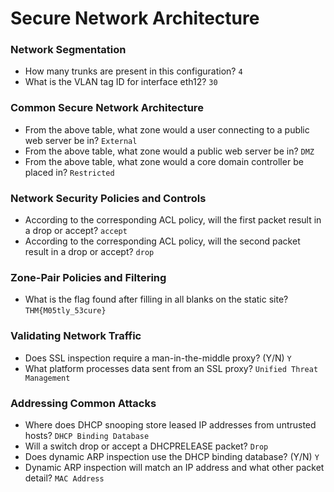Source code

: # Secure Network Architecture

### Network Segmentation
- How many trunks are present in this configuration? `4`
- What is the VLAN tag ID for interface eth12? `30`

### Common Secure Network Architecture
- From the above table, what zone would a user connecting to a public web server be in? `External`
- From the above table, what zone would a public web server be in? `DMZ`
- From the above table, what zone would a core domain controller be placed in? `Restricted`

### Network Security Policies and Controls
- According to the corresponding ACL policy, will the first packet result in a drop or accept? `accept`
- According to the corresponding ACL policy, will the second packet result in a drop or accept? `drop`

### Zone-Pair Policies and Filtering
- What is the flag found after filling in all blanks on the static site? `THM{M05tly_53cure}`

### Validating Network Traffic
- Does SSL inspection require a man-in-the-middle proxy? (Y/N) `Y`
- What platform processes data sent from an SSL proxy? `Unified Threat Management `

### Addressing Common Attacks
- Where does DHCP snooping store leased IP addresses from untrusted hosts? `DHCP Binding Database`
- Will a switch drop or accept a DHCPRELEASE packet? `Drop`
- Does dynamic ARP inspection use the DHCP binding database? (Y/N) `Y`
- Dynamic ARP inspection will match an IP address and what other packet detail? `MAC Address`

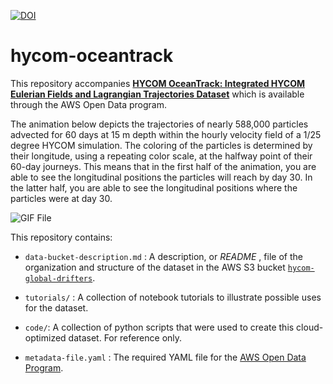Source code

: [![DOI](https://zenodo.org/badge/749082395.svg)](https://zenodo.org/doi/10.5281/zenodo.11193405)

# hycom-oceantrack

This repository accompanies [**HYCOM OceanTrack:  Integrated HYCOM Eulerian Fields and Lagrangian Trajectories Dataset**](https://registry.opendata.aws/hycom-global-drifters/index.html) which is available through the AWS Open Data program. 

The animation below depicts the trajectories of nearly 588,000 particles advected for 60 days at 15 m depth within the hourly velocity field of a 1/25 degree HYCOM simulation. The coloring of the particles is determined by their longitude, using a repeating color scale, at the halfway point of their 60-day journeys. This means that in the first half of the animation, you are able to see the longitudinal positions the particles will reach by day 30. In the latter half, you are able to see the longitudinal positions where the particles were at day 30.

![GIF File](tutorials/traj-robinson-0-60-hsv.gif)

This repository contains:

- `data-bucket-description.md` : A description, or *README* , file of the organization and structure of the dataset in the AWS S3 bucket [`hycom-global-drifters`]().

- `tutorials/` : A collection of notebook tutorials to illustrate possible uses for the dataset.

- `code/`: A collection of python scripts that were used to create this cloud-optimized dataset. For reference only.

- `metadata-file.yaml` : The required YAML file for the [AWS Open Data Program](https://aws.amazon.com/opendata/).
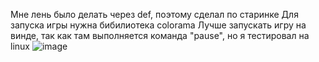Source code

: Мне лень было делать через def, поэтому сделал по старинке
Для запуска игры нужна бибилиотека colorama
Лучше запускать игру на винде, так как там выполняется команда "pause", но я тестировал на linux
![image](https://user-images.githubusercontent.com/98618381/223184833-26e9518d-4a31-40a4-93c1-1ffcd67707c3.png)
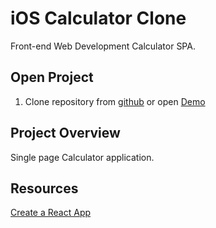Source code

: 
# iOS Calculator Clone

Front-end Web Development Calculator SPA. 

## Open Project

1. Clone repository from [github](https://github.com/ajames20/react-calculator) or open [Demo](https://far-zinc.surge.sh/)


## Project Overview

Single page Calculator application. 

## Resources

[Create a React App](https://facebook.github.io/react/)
▬▬▬▬▬▬▬▬▬▬
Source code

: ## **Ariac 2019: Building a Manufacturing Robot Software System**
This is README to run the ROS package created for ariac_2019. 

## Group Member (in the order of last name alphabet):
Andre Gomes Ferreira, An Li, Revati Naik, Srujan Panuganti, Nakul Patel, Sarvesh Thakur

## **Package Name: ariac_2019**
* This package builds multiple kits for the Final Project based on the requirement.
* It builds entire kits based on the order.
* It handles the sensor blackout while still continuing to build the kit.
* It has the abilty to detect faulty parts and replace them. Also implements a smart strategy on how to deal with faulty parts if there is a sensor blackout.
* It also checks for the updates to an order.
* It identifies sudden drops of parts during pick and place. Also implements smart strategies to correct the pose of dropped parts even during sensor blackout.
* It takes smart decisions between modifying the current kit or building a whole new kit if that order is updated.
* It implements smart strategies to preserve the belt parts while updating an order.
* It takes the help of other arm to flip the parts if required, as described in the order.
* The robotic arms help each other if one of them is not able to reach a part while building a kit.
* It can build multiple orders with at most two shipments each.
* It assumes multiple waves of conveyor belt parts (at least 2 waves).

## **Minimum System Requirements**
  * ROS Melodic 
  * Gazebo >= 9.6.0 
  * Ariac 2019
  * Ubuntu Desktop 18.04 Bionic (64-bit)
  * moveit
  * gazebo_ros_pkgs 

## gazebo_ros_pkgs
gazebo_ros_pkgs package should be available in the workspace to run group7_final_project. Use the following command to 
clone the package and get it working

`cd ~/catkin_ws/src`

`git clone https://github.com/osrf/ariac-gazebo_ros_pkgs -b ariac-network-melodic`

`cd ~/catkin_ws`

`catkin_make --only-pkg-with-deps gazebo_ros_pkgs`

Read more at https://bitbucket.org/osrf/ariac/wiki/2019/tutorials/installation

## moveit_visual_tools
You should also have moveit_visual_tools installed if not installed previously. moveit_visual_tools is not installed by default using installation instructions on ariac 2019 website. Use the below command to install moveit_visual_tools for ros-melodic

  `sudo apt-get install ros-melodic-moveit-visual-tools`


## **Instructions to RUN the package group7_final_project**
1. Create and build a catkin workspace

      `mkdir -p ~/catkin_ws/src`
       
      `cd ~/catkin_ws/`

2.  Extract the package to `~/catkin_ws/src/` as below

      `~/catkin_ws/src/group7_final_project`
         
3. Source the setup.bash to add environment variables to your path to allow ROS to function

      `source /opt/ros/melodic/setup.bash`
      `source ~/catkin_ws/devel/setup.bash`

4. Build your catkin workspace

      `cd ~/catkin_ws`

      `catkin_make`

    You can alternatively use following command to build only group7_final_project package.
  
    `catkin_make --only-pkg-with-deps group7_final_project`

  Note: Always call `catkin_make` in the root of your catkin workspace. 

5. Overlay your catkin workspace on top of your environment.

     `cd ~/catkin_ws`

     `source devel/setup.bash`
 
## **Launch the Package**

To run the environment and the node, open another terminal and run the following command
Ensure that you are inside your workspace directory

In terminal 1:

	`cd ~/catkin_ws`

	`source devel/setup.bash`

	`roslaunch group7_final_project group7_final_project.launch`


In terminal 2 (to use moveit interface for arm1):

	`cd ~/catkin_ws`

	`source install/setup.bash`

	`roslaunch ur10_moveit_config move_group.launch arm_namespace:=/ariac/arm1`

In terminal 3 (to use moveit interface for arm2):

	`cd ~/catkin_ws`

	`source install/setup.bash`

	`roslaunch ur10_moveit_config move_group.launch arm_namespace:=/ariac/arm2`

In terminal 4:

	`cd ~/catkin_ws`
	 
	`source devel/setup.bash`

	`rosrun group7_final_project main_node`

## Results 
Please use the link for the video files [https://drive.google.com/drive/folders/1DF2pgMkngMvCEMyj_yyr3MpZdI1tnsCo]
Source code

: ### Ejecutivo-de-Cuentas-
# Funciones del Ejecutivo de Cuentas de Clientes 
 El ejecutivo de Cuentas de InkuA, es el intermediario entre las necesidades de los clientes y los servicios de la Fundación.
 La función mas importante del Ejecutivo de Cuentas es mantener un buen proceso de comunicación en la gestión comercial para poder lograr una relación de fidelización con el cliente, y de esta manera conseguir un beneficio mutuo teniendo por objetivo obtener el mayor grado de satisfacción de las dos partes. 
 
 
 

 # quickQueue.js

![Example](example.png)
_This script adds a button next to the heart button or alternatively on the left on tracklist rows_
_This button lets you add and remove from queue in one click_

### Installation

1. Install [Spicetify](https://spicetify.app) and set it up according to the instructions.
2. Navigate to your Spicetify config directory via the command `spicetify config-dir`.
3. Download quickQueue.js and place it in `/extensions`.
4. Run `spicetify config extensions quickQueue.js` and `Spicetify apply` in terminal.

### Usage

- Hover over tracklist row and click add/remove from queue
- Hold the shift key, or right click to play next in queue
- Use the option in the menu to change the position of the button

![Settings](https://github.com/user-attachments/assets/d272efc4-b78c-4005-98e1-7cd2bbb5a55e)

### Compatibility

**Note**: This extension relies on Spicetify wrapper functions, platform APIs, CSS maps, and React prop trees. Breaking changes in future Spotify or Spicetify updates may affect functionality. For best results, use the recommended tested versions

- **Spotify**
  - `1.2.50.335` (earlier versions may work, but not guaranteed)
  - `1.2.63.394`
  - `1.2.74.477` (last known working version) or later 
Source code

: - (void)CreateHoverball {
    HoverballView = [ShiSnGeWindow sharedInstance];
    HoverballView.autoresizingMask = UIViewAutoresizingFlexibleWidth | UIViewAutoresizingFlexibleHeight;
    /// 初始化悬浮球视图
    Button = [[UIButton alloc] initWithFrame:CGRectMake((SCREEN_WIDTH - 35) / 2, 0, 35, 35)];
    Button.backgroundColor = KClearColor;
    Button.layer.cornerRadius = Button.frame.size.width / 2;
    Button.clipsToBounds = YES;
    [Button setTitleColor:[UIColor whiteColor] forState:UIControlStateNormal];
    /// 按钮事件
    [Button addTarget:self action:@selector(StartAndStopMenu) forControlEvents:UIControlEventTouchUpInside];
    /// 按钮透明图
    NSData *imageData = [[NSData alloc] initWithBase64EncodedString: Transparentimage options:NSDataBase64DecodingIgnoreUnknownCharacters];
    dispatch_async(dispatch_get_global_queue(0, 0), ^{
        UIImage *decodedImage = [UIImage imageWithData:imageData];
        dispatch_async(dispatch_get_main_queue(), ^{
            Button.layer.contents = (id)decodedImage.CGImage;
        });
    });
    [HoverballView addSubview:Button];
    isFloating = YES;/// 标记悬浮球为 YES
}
▬▬▬▬▬▬▬▬▬▬
Problem statement ▸
Taking the listing above as a whole, count the lines that include the word "Spotify" and report the figure only.

Expected output ▸
2